*PROVIDED ENTRIES*:

▬▬▬▬▬▬▬▬▬▬

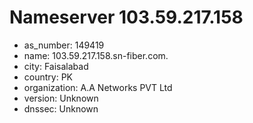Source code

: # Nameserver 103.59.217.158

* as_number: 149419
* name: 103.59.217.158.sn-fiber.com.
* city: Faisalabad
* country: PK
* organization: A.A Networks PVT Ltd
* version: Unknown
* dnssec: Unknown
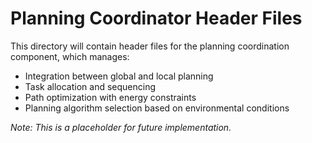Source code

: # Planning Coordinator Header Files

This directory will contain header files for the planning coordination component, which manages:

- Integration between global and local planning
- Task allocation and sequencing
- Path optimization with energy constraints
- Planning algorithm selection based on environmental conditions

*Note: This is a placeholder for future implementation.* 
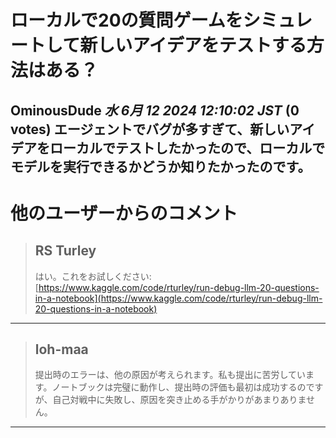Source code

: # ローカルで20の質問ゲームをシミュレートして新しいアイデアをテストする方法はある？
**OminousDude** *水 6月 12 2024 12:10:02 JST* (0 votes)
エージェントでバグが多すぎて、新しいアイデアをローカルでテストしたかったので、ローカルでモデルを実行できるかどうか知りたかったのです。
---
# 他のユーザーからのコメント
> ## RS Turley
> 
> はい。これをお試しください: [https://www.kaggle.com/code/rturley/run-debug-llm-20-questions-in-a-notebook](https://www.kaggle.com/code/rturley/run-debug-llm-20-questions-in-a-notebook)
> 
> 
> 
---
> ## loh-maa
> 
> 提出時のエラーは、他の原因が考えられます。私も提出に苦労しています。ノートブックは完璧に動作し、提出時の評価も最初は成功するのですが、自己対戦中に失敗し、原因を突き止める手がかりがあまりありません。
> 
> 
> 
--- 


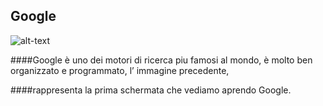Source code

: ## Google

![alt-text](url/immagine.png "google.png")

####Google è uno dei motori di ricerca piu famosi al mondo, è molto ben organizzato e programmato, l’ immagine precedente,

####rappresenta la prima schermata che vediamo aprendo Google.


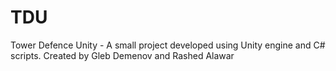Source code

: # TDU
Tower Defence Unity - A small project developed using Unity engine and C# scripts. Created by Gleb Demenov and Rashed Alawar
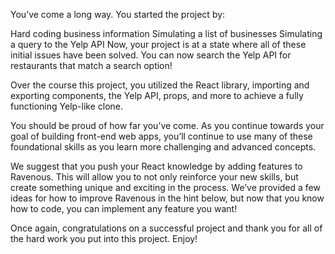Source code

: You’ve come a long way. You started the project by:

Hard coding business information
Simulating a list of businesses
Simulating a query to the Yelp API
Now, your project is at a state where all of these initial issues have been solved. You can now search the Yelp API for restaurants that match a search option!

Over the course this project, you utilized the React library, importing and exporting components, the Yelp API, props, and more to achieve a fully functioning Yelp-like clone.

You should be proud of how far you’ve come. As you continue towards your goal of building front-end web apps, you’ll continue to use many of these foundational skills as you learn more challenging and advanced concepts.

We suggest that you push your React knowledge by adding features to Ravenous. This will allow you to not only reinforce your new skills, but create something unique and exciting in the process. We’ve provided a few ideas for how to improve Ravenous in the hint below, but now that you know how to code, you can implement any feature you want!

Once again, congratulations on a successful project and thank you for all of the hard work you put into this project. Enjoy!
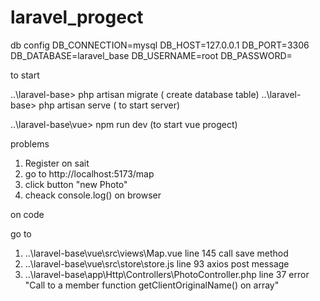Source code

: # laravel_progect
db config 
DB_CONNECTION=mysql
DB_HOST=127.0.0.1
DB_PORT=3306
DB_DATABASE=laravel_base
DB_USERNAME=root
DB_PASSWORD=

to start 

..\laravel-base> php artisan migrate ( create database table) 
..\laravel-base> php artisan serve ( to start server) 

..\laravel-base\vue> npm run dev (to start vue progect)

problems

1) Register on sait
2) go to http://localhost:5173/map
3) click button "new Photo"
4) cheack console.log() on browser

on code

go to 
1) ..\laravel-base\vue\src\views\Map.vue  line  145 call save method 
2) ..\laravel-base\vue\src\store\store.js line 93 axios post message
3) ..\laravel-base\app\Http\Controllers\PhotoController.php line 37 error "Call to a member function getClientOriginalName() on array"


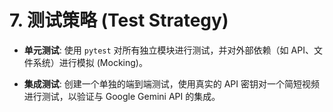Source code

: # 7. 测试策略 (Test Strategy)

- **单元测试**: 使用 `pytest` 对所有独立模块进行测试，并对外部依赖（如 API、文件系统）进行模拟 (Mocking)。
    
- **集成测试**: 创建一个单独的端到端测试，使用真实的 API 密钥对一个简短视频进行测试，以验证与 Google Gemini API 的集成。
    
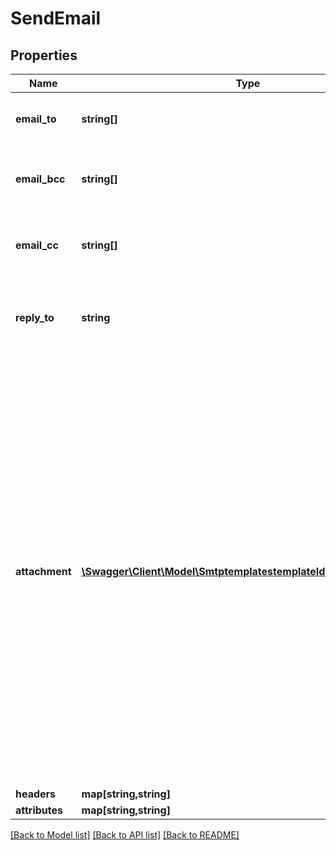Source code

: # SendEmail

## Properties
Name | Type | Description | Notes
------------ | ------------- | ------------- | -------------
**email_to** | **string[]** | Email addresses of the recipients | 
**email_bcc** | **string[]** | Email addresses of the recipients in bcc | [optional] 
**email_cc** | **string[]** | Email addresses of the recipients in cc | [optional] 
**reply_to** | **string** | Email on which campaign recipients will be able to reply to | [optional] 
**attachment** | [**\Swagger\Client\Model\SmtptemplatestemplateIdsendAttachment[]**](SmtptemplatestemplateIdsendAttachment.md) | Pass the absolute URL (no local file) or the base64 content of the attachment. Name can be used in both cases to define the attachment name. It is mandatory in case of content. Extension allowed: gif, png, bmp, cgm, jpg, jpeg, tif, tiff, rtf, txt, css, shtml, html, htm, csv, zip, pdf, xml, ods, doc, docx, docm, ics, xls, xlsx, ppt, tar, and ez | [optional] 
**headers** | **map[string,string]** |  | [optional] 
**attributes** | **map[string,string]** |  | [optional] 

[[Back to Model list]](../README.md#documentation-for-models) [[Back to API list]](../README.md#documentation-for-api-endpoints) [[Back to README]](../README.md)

▬▬▬▬▬▬▬▬▬▬

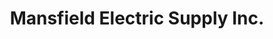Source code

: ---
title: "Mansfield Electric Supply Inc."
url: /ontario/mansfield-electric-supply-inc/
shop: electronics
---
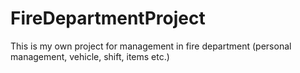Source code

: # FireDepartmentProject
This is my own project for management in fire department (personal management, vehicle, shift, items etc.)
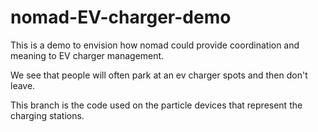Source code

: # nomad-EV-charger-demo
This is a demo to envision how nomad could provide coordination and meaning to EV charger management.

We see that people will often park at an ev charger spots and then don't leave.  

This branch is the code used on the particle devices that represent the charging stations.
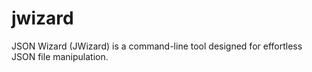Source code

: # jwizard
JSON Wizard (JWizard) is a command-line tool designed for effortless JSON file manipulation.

▬▬▬▬▬▬▬▬▬▬

*WORK ITEM*:
Work through the material above. Then report how many of its lines contain "which", and only that.

*TASK ANSWER*:
2